Copy nothing from the entries below except the lines from the one containing "--- git remote" through the one containing "this command to add branch", and copy those exactly.

____

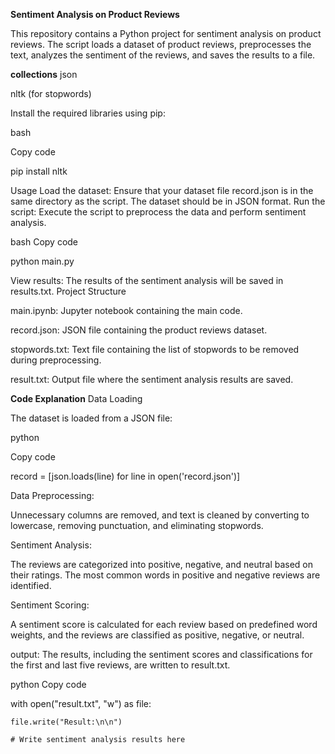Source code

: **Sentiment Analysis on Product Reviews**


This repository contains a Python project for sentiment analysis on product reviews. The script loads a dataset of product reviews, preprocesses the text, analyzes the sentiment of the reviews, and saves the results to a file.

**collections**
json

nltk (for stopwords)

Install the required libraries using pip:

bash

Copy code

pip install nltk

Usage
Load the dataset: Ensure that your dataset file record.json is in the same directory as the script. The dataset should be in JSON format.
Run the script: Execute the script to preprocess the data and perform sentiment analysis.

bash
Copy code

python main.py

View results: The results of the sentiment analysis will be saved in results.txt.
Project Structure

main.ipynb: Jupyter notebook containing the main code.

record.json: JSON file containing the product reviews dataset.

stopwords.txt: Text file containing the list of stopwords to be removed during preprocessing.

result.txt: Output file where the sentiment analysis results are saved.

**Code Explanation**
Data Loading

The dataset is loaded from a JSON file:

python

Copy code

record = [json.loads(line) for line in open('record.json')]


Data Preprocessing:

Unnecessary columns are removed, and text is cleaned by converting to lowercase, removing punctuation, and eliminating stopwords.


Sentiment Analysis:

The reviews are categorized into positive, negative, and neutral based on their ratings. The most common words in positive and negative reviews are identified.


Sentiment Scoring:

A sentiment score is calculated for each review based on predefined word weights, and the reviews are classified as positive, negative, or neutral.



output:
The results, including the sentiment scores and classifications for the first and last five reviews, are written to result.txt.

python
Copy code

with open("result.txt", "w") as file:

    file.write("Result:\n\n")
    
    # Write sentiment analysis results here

____

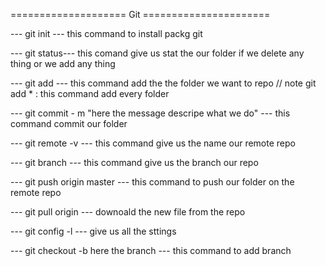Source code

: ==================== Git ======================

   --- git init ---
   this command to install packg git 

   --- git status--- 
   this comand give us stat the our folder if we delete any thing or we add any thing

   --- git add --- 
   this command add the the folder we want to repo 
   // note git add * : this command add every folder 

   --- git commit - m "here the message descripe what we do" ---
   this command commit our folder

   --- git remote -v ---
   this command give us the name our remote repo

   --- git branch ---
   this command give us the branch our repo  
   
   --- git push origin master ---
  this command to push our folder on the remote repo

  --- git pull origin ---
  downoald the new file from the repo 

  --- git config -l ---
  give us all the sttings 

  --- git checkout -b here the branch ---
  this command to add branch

____

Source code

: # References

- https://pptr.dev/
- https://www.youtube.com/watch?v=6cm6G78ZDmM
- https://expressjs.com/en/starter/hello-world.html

____

__OUTPUT OF THE TASK__.
   --- git remote -v ---
   this command give us the name our remote repo

   --- git branch ---
   this command give us the branch our repo  
   
   --- git push origin master ---
  this command to push our folder on the remote repo

  --- git pull origin ---
  downoald the new file from the repo 

  --- git config -l ---
  give us all the sttings 

  --- git checkout -b here the branch ---
  this command to add branch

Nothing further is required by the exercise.